What you are asked to do: Search the material for the word "ColorChooserEx" and copy every line in which it occurs.

::: Working data

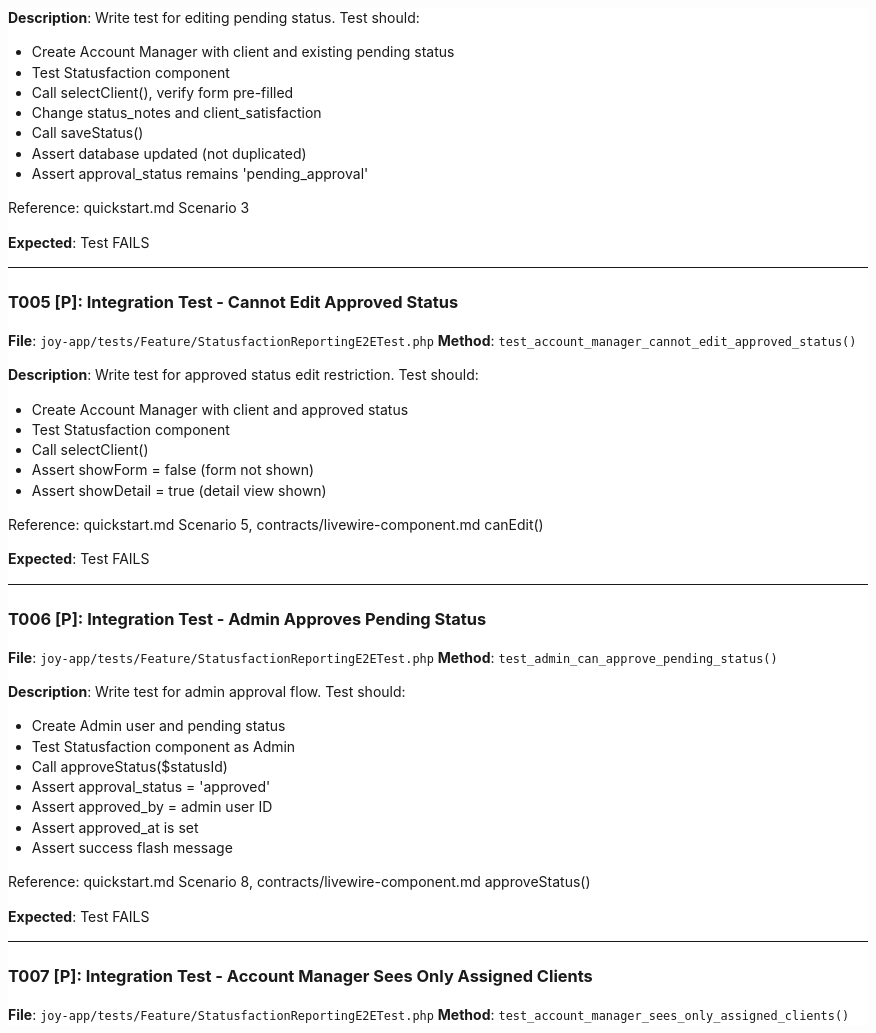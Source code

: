 **Description**: Write test for editing pending status. Test should:
- Create Account Manager with client and existing pending status
- Test Statusfaction component
- Call selectClient(), verify form pre-filled
- Change status_notes and client_satisfaction
- Call saveStatus()
- Assert database updated (not duplicated)
- Assert approval_status remains 'pending_approval'

Reference: quickstart.md Scenario 3

**Expected**: Test FAILS

---

### T005 [P]: Integration Test - Cannot Edit Approved Status
**File**: `joy-app/tests/Feature/StatusfactionReportingE2ETest.php`
**Method**: `test_account_manager_cannot_edit_approved_status()`

**Description**: Write test for approved status edit restriction. Test should:
- Create Account Manager with client and approved status
- Test Statusfaction component
- Call selectClient()
- Assert showForm = false (form not shown)
- Assert showDetail = true (detail view shown)

Reference: quickstart.md Scenario 5, contracts/livewire-component.md canEdit()

**Expected**: Test FAILS

---

### T006 [P]: Integration Test - Admin Approves Pending Status
**File**: `joy-app/tests/Feature/StatusfactionReportingE2ETest.php`
**Method**: `test_admin_can_approve_pending_status()`

**Description**: Write test for admin approval flow. Test should:
- Create Admin user and pending status
- Test Statusfaction component as Admin
- Call approveStatus($statusId)
- Assert approval_status = 'approved'
- Assert approved_by = admin user ID
- Assert approved_at is set
- Assert success flash message

Reference: quickstart.md Scenario 8, contracts/livewire-component.md approveStatus()

**Expected**: Test FAILS

---

### T007 [P]: Integration Test - Account Manager Sees Only Assigned Clients
**File**: `joy-app/tests/Feature/StatusfactionReportingE2ETest.php`
**Method**: `test_account_manager_sees_only_assigned_clients()`
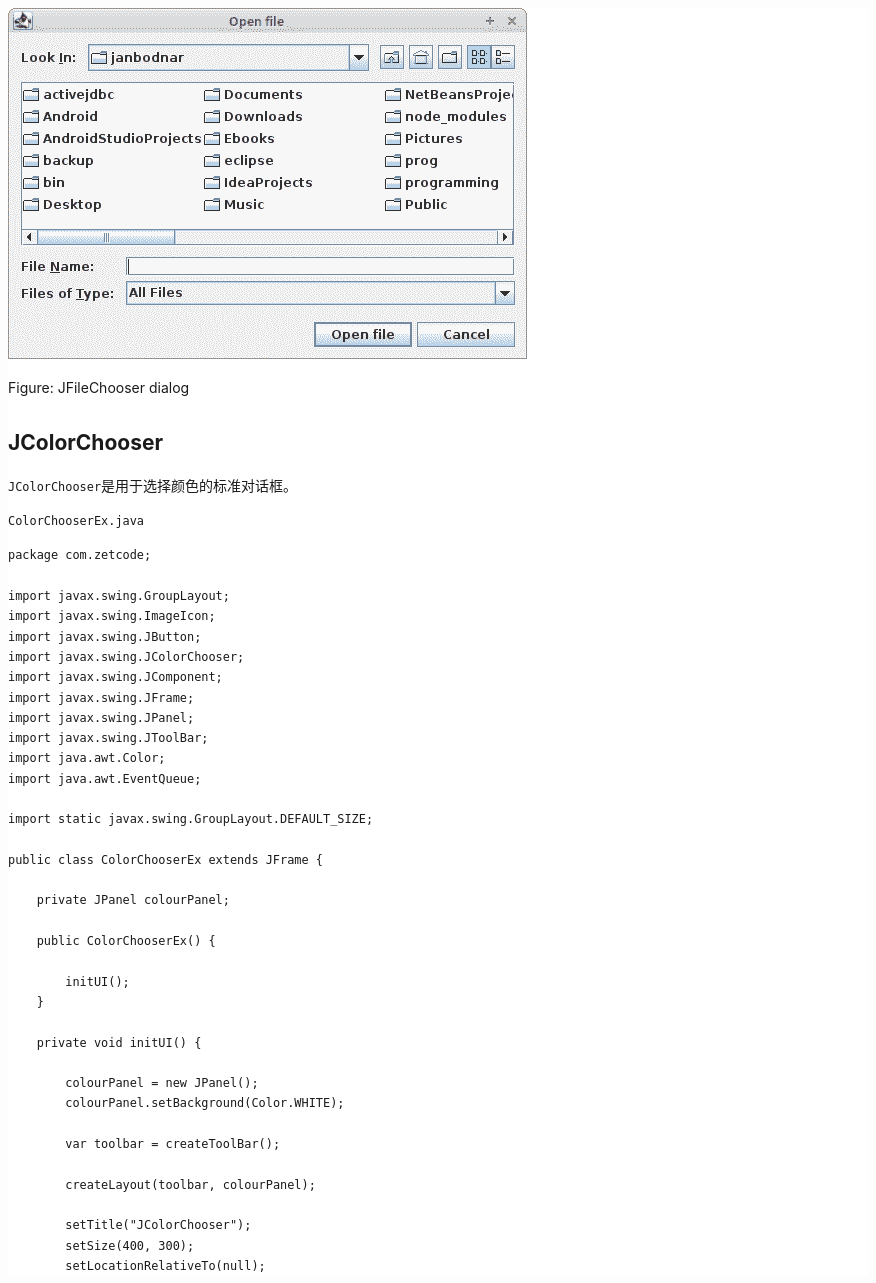 ![JFileChooser dialog](img/e9cc4ba097c87cb5bfd2594c8a07bd99.jpg)

Figure: JFileChooser dialog

## JColorChooser

`JColorChooser`是用于选择颜色的标准对话框。

`ColorChooserEx.java`

```
package com.zetcode;

import javax.swing.GroupLayout;
import javax.swing.ImageIcon;
import javax.swing.JButton;
import javax.swing.JColorChooser;
import javax.swing.JComponent;
import javax.swing.JFrame;
import javax.swing.JPanel;
import javax.swing.JToolBar;
import java.awt.Color;
import java.awt.EventQueue;

import static javax.swing.GroupLayout.DEFAULT_SIZE;

public class ColorChooserEx extends JFrame {

    private JPanel colourPanel;

    public ColorChooserEx() {

        initUI();
    }

    private void initUI() {

        colourPanel = new JPanel();
        colourPanel.setBackground(Color.WHITE);

        var toolbar = createToolBar();

        createLayout(toolbar, colourPanel);

        setTitle("JColorChooser");
        setSize(400, 300);
        setLocationRelativeTo(null);
```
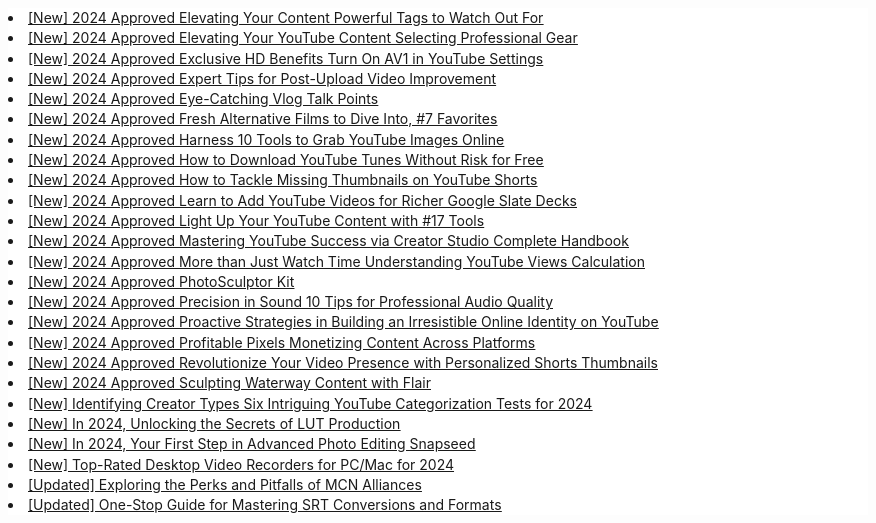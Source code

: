 <li><a href="https://youtube-zero.techidaily.com/024-approved-elevating-your-content-powerful-tags-to-watch-out-for/"><u>[New] 2024 Approved Elevating Your Content Powerful Tags to Watch Out For</u></a></li>
<li><a href="https://youtube-zero.techidaily.com/024-approved-elevating-your-youtube-content-selecting-professional-gear/"><u>[New] 2024 Approved Elevating Your YouTube Content Selecting Professional Gear</u></a></li>
<li><a href="https://youtube-zero.techidaily.com/024-approved-exclusive-hd-benefits-turn-on-av1-in-youtube-settings/"><u>[New] 2024 Approved Exclusive HD Benefits Turn On AV1 in YouTube Settings</u></a></li>
<li><a href="https://youtube-zero.techidaily.com/024-approved-expert-tips-for-post-upload-video-improvement/"><u>[New] 2024 Approved Expert Tips for Post-Upload Video Improvement</u></a></li>
<li><a href="https://youtube-zero.techidaily.com/024-approved-eye-catching-vlog-talk-points/"><u>[New] 2024 Approved Eye-Catching Vlog Talk Points</u></a></li>
<li><a href="https://youtube-zero.techidaily.com/024-approved-fresh-alternative-films-to-dive-into-7-favorites/"><u>[New] 2024 Approved Fresh Alternative Films to Dive Into, #7 Favorites</u></a></li>
<li><a href="https://youtube-zero.techidaily.com/024-approved-harness-10-tools-to-grab-youtube-images-online/"><u>[New] 2024 Approved Harness 10 Tools to Grab YouTube Images Online</u></a></li>
<li><a href="https://youtube-zero.techidaily.com/024-approved-how-to-download-youtube-tunes-without-risk-for-free/"><u>[New] 2024 Approved How to Download YouTube Tunes Without Risk for Free</u></a></li>
<li><a href="https://youtube-zero.techidaily.com/024-approved-how-to-tackle-missing-thumbnails-on-youtube-shorts/"><u>[New] 2024 Approved How to Tackle Missing Thumbnails on YouTube Shorts</u></a></li>
<li><a href="https://youtube-zero.techidaily.com/024-approved-learn-to-add-youtube-videos-for-richer-google-slate-decks/"><u>[New] 2024 Approved Learn to Add YouTube Videos for Richer Google Slate Decks</u></a></li>
<li><a href="https://youtube-zero.techidaily.com/024-approved-light-up-your-youtube-content-with-17-tools/"><u>[New] 2024 Approved Light Up Your YouTube Content with #17 Tools</u></a></li>
<li><a href="https://youtube-zero.techidaily.com/024-approved-mastering-youtube-success-via-creator-studio-complete-handbook/"><u>[New] 2024 Approved Mastering YouTube Success via Creator Studio Complete Handbook</u></a></li>
<li><a href="https://youtube-zero.techidaily.com/024-approved-more-than-just-watch-time-understanding-youtube-views-calculation/"><u>[New] 2024 Approved More than Just Watch Time Understanding YouTube Views Calculation</u></a></li>
<li><a href="https://youtube-zero.techidaily.com/024-approved-photosculptor-kit/"><u>[New] 2024 Approved PhotoSculptor Kit</u></a></li>
<li><a href="https://youtube-zero.techidaily.com/024-approved-precision-in-sound-10-tips-for-professional-audio-quality/"><u>[New] 2024 Approved Precision in Sound 10 Tips for Professional Audio Quality</u></a></li>
<li><a href="https://youtube-zero.techidaily.com/024-approved-proactive-strategies-in-building-an-irresistible-online-identity-on-youtube/"><u>[New] 2024 Approved Proactive Strategies in Building an Irresistible Online Identity on YouTube</u></a></li>
<li><a href="https://youtube-zero.techidaily.com/024-approved-profitable-pixels-monetizing-content-across-platforms/"><u>[New] 2024 Approved Profitable Pixels Monetizing Content Across Platforms</u></a></li>
<li><a href="https://youtube-zero.techidaily.com/024-approved-revolutionize-your-video-presence-with-personalized-shorts-thumbnails/"><u>[New] 2024 Approved Revolutionize Your Video Presence with Personalized Shorts Thumbnails</u></a></li>
<li><a href="https://youtube-zero.techidaily.com/024-approved-sculpting-waterway-content-with-flair/"><u>[New] 2024 Approved Sculpting Waterway Content with Flair</u></a></li>
<li><a href="https://youtube-tips.techidaily.com/dentifying-creator-types-six-intriguing-youtube-categorization-tests-for-2024/"><u>[New] Identifying Creator Types Six Intriguing YouTube Categorization Tests for 2024</u></a></li>
<li><a href="https://fox-friendly.techidaily.com/new-in-2024-unlocking-the-secrets-of-lut-production/"><u>[New] In 2024, Unlocking the Secrets of LUT Production</u></a></li>
<li><a href="https://vp-tips.techidaily.com/new-in-2024-your-first-step-in-advanced-photo-editing-snapseed/"><u>[New] In 2024, Your First Step in Advanced Photo Editing Snapseed</u></a></li>
<li><a href="https://video-capture.techidaily.com/new-top-rated-desktop-video-recorders-for-pcmac-for-2024/"><u>[New] Top-Rated Desktop Video Recorders for PC/Mac for 2024</u></a></li>
<li><a href="https://facebook-record-videos.techidaily.com/updated-exploring-the-perks-and-pitfalls-of-mcn-alliances/"><u>[Updated] Exploring the Perks and Pitfalls of MCN Alliances</u></a></li>
<li><a href="https://article-tips.techidaily.com/updated-one-stop-guide-for-mastering-srt-conversions-and-formats/"><u>[Updated] One-Stop Guide for Mastering SRT Conversions and Formats</u></a></li>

::::::

Task response:
`ColorChooserEx.java`
public class ColorChooserEx extends JFrame {
    public ColorChooserEx() {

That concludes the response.